De term ‘gemeentearchivaris’ mag dan formeel overkomen, Klaartje Pompe krijgt geregeld ‘Wow!’ te horen wanneer zij uitlegt wat zij doet. De veelzijdigheid van haar werk, de menselijke kanten van archiefonderzoek en het besef een bijzondere rol te vervullen in de samenleving, maken het zo boeiend. ‘Het is echt een mooie functie, een mooi vak.’

 En zij heeft nogal wat taken op haar bord liggen. Sinds de komst vorig jaar van de nieuwe directeur van het NHA Willeke de Groot, is Pompe de archivaris van elf gemeentes en vijf Gemeenschappelijke Regelingen. Bovendien is zij provinciearchivaris en rijksarchivaris in de provincie Noord-Holland. ‘De laatste jaren voor de pensionering van onze vorige directeur Lieuwe Zoodsma had ik al een aantal archivarisrollen gekregen,’ vertelt ze. ‘Willeke is overall-directeur, waar ik degene ben die zich met de archieven van onze overheidspartners bezighoudt. Dat is een fijne rolverdeling. Kort na haar aanstelling hebben we samen een rondreis gemaakt langs alle aangesloten overheden. Zo hebben we kunnen zien hoe verschillend al die gemeenten zijn. De dynamiek van Haarlem is echt heel anders dan die van de kleinere gemeenten.’

‘Tijdens die bezoekjes merkten we hoe belangrijk het is om een goed contact te hebben met al de gemeenten, onze partners. Dat willen we in stand houden. Het was fijn om te ervaren dat de partners positief zijn over de samenwerking met ons. Met de komst van Willeke zijn wij gestart met een strategie waarbij data leidend zijn en de archieven nog meer gebruikt gaan worden. De overheidsarchieven staan voor ons hierin centraal. We werken toe naar een digitale infrastructuur waarmee we de bruikbaarheid van onze data kunnen verbeteren met behulp van metadata, gegevens die meer uitleg geven over een object of data. Zo werken we actief aan de vergroting van het maatschappelijk en wetenschappelijk rendement van onze collecties.’
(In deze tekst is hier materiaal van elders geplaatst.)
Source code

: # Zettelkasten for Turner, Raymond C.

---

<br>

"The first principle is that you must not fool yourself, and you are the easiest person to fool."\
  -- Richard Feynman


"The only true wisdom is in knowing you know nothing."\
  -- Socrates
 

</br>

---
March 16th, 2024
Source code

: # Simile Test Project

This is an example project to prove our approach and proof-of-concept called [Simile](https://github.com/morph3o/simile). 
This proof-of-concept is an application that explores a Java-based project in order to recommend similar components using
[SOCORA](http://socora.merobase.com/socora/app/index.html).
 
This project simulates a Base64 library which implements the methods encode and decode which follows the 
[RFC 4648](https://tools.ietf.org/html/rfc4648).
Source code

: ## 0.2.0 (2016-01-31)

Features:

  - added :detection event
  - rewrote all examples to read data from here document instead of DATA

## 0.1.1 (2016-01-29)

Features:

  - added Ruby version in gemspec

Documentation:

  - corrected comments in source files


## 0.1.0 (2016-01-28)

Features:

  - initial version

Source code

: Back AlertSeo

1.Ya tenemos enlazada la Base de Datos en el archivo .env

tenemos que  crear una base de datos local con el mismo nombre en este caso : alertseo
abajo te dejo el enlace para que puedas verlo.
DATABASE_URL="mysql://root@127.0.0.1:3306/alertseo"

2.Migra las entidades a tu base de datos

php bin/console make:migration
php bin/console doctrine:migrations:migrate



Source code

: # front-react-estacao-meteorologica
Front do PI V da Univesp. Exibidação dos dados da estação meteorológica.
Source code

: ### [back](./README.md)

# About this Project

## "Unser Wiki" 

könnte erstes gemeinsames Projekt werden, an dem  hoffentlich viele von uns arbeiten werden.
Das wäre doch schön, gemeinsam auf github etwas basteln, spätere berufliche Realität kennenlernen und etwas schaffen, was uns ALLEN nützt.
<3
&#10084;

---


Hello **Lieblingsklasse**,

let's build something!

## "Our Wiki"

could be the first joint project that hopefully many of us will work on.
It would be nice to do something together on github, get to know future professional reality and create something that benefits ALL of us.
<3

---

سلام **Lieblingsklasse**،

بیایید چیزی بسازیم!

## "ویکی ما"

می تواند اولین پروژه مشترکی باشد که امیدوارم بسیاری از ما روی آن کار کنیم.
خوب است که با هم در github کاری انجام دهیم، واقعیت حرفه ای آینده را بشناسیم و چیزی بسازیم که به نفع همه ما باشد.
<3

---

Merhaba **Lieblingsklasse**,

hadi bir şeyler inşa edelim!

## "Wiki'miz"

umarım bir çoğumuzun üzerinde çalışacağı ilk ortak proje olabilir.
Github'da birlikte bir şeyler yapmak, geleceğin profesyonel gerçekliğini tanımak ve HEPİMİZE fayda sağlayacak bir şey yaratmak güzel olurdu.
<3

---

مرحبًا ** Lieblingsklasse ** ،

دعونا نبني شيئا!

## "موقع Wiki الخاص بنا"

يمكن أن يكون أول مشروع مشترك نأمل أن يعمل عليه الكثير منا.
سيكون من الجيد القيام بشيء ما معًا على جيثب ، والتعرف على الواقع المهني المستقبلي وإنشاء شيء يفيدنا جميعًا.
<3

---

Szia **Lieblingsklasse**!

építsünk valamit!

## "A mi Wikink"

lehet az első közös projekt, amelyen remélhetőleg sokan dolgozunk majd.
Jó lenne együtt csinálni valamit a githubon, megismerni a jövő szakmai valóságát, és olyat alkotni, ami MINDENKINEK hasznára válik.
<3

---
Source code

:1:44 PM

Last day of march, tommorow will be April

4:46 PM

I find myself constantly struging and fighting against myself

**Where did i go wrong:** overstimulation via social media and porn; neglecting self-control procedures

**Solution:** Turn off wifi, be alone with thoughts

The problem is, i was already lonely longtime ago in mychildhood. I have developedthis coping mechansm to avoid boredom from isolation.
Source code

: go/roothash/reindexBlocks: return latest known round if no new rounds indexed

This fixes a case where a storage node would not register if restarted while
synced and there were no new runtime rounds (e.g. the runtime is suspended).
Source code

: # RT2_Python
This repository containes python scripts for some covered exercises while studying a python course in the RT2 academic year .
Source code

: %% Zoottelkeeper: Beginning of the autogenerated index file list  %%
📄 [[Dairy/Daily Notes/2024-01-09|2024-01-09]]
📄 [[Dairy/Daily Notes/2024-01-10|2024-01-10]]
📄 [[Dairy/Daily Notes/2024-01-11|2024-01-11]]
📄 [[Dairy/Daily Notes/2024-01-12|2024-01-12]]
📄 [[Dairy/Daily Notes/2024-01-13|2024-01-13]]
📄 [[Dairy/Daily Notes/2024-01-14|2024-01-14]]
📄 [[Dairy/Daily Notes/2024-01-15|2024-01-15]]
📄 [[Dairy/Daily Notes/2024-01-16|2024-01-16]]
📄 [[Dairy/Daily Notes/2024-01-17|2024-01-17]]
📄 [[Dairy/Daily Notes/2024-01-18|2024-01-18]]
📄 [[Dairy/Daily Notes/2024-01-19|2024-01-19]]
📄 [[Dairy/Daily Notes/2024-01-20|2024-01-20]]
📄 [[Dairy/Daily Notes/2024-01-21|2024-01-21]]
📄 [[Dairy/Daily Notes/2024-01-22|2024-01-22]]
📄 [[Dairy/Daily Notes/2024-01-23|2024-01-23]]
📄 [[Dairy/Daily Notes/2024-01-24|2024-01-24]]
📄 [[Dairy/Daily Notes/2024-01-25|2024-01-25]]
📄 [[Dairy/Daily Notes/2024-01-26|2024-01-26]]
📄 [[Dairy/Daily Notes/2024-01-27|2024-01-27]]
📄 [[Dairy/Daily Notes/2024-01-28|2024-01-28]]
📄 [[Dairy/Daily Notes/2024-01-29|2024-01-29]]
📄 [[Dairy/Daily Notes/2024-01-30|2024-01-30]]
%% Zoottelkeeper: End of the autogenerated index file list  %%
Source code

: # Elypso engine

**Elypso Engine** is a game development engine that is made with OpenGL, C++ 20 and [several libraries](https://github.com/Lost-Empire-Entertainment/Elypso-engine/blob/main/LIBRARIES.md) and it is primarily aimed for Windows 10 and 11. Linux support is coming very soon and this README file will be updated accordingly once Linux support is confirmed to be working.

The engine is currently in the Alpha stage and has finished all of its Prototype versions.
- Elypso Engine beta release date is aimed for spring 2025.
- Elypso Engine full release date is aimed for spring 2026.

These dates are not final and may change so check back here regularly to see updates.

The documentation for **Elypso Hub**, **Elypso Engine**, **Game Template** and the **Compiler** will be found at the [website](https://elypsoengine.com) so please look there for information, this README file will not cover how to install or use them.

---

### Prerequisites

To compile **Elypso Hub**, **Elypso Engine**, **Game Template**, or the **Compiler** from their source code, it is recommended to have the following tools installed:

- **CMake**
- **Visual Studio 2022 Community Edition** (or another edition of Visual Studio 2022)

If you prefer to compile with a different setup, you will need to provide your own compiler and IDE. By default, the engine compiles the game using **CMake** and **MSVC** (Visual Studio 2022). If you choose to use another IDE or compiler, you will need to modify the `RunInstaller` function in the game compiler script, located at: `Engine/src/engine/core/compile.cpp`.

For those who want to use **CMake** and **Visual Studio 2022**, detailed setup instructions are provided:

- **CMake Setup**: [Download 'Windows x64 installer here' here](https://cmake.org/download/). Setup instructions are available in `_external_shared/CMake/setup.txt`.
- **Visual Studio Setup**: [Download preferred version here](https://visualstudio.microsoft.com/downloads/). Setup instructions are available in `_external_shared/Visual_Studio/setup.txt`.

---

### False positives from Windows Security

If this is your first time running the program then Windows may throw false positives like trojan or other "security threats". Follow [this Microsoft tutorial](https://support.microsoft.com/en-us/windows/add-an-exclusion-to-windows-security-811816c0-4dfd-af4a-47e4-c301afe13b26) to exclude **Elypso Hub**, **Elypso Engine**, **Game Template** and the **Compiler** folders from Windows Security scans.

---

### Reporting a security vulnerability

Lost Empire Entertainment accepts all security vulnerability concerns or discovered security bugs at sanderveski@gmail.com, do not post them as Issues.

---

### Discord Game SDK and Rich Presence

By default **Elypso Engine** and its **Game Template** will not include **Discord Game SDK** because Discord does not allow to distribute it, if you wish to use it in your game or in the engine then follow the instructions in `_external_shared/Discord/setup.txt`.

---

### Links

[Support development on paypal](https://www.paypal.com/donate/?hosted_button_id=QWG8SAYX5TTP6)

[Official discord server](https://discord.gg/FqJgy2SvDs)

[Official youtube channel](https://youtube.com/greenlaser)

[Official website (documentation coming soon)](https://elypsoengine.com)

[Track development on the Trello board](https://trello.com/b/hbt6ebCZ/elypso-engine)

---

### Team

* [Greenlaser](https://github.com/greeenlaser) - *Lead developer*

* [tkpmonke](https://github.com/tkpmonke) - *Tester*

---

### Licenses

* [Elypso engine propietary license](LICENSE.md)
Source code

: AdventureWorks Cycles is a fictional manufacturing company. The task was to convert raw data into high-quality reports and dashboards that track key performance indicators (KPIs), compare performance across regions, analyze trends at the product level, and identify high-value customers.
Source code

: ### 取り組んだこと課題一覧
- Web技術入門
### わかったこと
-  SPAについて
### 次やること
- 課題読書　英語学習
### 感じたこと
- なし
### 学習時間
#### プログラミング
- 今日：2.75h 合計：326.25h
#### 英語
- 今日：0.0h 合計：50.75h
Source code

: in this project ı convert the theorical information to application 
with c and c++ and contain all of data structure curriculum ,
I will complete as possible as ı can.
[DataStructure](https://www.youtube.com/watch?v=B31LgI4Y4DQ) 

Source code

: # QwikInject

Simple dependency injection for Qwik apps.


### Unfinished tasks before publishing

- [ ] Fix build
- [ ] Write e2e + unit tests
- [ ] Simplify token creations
‘Ook zijn we volop bezig met nieuwe vormen van dienstverlening,’ vervolgt Pompe. ‘Op dit moment spelen er allerlei vragen over de ‘open overheid’ en de rol die het NHA daarin kan hebben. Hoe kunnen we de burgers het best van dienst zijn in hun recht op informatie? Het e-depot is een heel belangrijke factor hierin. Steeds vaker zullen archieven digitaal overgebracht worden en digitaal raadpleegbaar zijn; wij zorgen voor de blijvende toegankelijkheid van de informatie.’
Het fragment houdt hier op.